Items from a data source
══════
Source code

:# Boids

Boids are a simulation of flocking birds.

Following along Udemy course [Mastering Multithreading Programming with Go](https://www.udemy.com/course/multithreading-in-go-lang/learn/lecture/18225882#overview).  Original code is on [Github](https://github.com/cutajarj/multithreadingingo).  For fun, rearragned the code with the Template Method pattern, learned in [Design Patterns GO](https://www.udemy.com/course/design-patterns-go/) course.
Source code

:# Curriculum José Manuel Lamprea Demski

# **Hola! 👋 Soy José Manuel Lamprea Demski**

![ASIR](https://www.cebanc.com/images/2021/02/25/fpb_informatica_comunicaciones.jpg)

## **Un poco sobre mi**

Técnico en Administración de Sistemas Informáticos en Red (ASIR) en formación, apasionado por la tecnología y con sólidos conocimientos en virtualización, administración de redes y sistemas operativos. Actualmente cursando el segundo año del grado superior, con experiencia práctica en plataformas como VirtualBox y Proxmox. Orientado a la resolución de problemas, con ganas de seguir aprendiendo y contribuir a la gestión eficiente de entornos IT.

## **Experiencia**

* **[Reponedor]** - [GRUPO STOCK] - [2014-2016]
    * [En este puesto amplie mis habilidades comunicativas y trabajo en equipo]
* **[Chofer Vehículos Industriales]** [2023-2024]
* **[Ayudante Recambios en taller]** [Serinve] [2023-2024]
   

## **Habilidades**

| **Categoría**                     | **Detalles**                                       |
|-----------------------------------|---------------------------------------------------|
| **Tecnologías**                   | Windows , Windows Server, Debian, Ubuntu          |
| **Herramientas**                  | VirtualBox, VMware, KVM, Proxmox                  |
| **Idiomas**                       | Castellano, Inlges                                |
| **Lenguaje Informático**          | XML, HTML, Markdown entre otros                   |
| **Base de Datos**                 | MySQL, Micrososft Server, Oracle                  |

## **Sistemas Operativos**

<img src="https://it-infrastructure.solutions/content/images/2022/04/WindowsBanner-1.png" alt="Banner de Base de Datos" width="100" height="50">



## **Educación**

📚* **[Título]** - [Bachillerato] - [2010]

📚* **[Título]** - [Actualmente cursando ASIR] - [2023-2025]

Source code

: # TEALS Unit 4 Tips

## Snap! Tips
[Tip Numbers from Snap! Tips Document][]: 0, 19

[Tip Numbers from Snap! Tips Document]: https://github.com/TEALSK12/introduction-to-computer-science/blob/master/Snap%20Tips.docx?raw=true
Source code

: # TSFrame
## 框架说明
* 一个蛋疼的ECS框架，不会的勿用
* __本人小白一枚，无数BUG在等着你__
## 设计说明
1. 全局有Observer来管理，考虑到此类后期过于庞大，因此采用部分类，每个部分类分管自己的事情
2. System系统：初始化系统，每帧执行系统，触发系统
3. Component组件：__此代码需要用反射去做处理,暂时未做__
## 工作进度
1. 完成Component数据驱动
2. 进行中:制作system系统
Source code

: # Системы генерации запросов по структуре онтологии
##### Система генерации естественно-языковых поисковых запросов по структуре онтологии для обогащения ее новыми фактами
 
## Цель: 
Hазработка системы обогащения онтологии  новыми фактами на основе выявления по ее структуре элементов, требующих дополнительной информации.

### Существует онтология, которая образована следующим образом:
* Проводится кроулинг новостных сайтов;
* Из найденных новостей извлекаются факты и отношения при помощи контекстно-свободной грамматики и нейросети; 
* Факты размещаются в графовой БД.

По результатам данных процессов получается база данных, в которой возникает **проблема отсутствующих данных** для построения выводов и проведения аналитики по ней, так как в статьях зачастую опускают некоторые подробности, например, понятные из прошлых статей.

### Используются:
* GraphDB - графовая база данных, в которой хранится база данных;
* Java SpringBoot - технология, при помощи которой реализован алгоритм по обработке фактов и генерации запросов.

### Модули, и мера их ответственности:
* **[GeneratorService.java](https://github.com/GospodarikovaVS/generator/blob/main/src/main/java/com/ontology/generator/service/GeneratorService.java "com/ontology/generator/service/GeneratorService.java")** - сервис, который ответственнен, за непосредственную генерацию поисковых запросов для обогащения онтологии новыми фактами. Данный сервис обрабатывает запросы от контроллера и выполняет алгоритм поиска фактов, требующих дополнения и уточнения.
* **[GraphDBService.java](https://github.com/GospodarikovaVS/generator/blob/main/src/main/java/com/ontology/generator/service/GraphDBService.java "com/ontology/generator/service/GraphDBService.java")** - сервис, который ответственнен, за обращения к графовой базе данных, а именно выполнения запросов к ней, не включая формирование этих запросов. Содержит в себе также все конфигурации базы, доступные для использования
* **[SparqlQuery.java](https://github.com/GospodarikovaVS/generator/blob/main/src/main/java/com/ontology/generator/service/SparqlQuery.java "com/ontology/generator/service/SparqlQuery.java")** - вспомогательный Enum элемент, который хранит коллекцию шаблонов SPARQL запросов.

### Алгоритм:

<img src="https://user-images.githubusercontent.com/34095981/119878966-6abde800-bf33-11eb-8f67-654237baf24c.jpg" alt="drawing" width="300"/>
══════
▸ **WHAT TO WORK ON**: Transcribe every record above word for word.

▸ **EXERCISE ANSWER**:
Source code

:# Boids

Boids are a simulation of flocking birds.

Following along Udemy course [Mastering Multithreading Programming with Go](https://www.udemy.com/course/multithreading-in-go-lang/learn/lecture/18225882#overview).  Original code is on [Github](https://github.com/cutajarj/multithreadingingo).  For fun, rearragned the code with the Template Method pattern, learned in [Design Patterns GO](https://www.udemy.com/course/design-patterns-go/) course.
Source code

:# Curriculum José Manuel Lamprea Demski

# **Hola! 👋 Soy José Manuel Lamprea Demski**

![ASIR](https://www.cebanc.com/images/2021/02/25/fpb_informatica_comunicaciones.jpg)

## **Un poco sobre mi**

Técnico en Administración de Sistemas Informáticos en Red (ASIR) en formación, apasionado por la tecnología y con sólidos conocimientos en virtualización, administración de redes y sistemas operativos. Actualmente cursando el segundo año del grado superior, con experiencia práctica en plataformas como VirtualBox y Proxmox. Orientado a la resolución de problemas, con ganas de seguir aprendiendo y contribuir a la gestión eficiente de entornos IT.

## **Experiencia**

* **[Reponedor]** - [GRUPO STOCK] - [2014-2016]
    * [En este puesto amplie mis habilidades comunicativas y trabajo en equipo]
* **[Chofer Vehículos Industriales]** [2023-2024]
* **[Ayudante Recambios en taller]** [Serinve] [2023-2024]
   

## **Habilidades**

| **Categoría**                     | **Detalles**                                       |
|-----------------------------------|---------------------------------------------------|
| **Tecnologías**                   | Windows , Windows Server, Debian, Ubuntu          |
| **Herramientas**                  | VirtualBox, VMware, KVM, Proxmox                  |
| **Idiomas**                       | Castellano, Inlges                                |
| **Lenguaje Informático**          | XML, HTML, Markdown entre otros                   |
| **Base de Datos**                 | MySQL, Micrososft Server, Oracle                  |

## **Sistemas Operativos**

<img src="https://it-infrastructure.solutions/content/images/2022/04/WindowsBanner-1.png" alt="Banner de Base de Datos" width="100" height="50">



## **Educación**

📚* **[Título]** - [Bachillerato] - [2010]

📚* **[Título]** - [Actualmente cursando ASIR] - [2023-2025]

Source code

: # TEALS Unit 4 Tips

## Snap! Tips
[Tip Numbers from Snap! Tips Document][]: 0, 19

[Tip Numbers from Snap! Tips Document]: https://github.com/TEALSK12/introduction-to-computer-science/blob/master/Snap%20Tips.docx?raw=true
Source code

: # TSFrame
## 框架说明
* 一个蛋疼的ECS框架，不会的勿用
* __本人小白一枚，无数BUG在等着你__
## 设计说明
1. 全局有Observer来管理，考虑到此类后期过于庞大，因此采用部分类，每个部分类分管自己的事情
2. System系统：初始化系统，每帧执行系统，触发系统
3. Component组件：__此代码需要用反射去做处理,暂时未做__
## 工作进度
1. 完成Component数据驱动
2. 进行中:制作system系统
Source code

: # Системы генерации запросов по структуре онтологии
##### Система генерации естественно-языковых поисковых запросов по структуре онтологии для обогащения ее новыми фактами
 
## Цель: 
Hазработка системы обогащения онтологии  новыми фактами на основе выявления по ее структуре элементов, требующих дополнительной информации.

### Существует онтология, которая образована следующим образом:
* Проводится кроулинг новостных сайтов;
* Из найденных новостей извлекаются факты и отношения при помощи контекстно-свободной грамматики и нейросети; 
* Факты размещаются в графовой БД.

По результатам данных процессов получается база данных, в которой возникает **проблема отсутствующих данных** для построения выводов и проведения аналитики по ней, так как в статьях зачастую опускают некоторые подробности, например, понятные из прошлых статей.

### Используются:
* GraphDB - графовая база данных, в которой хранится база данных;
* Java SpringBoot - технология, при помощи которой реализован алгоритм по обработке фактов и генерации запросов.

### Модули, и мера их ответственности:
* **[GeneratorService.java](https://github.com/GospodarikovaVS/generator/blob/main/src/main/java/com/ontology/generator/service/GeneratorService.java "com/ontology/generator/service/GeneratorService.java")** - сервис, который ответственнен, за непосредственную генерацию поисковых запросов для обогащения онтологии новыми фактами. Данный сервис обрабатывает запросы от контроллера и выполняет алгоритм поиска фактов, требующих дополнения и уточнения.
* **[GraphDBService.java](https://github.com/GospodarikovaVS/generator/blob/main/src/main/java/com/ontology/generator/service/GraphDBService.java "com/ontology/generator/service/GraphDBService.java")** - сервис, который ответственнен, за обращения к графовой базе данных, а именно выполнения запросов к ней, не включая формирование этих запросов. Содержит в себе также все конфигурации базы, доступные для использования
* **[SparqlQuery.java](https://github.com/GospodarikovaVS/generator/blob/main/src/main/java/com/ontology/generator/service/SparqlQuery.java "com/ontology/generator/service/SparqlQuery.java")** - вспомогательный Enum элемент, который хранит коллекцию шаблонов SPARQL запросов.

### Алгоритм:

<img src="https://user-images.githubusercontent.com/34095981/119878966-6abde800-bf33-11eb-8f67-654237baf24c.jpg" alt="drawing" width="300"/>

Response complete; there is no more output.